*Given entries*.
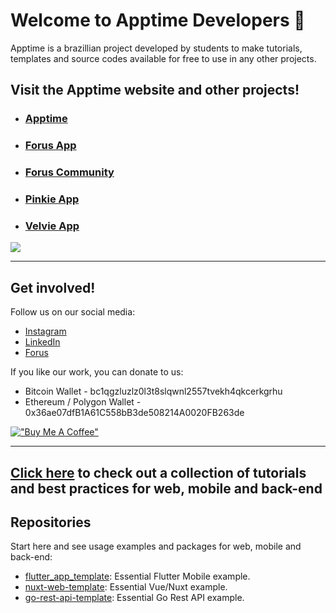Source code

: # Welcome to Apptime Developers 👋

Apptime is a brazillian project developed by students to make tutorials, templates and source codes available for free to use in any other projects.

## Visit the Apptime website and other projects!

- ### [Apptime](https://apptime.dev/)
- ### [Forus App](https://forus.app/)
- ### [Forus Community](https://github.com/foruscommunity/)
- ### [Pinkie App](https://pinkie.app/)
- ### [Velvie App](https://velvie.app/)
<!-- - ### [Chatie](https://chatie.app/) -->
<!-- - ### [Financ](https://financ.app/) -->
<!-- - ### [Mation](https://mation.app/) -->
<!-- - ### [Vipn](https://vipn.app/) -->

<a href="https://apptime.dev" target="_blank"><img src="https://apptime.dev/images/website-preview-en.jpg" target="_blank"></a>

---

## Get involved!

Follow us on our social media:
- [Instagram](http://instagram.com/apptimedev)
- [LinkedIn](https://www.linkedin.com/company/apptimedev)
- [Forus](https://forus.app/apptimedev)

If you like our work, you can donate to us:
- Bitcoin Wallet - bc1qgzluzlz0l3t8slqwnl2557tvekh4qkcerkgrhu
- Ethereum / Polygon Wallet - 0x36ae07dfB1A61C558bB3de508214A0020FB263de

[!["Buy Me A Coffee"](https://www.buymeacoffee.com/assets/img/custom_images/orange_img.png)](https://buymeacoffee.com/forus) 

---

## [Click here](https://github.com/apptimedev/collection) to check out a collection of tutorials and best practices for web, mobile and back-end

## Repositories

Start here and see usage examples and packages for web, mobile and back-end:

<!-- alphabetical -->
* [flutter_app_template](https://github.com/apptimedev/flutter_app_template): Essential Flutter Mobile example.
* [nuxt-web-template](https://github.com/apptimedev/nuxt-web-template): Essential Vue/Nuxt example.
* [go-rest-api-template](https://github.com/apptimedev/go-rest-api-template): Essential Go Rest API example.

*The task*.
Go over the data above and copy every line that has the word "Wallet" in it.

*Solution below*.
- Bitcoin Wallet - bc1qgzluzlz0l3t8slqwnl2557tvekh4qkcerkgrhu
- Ethereum / Polygon Wallet - 0x36ae07dfB1A61C558bB3de508214A0020FB263de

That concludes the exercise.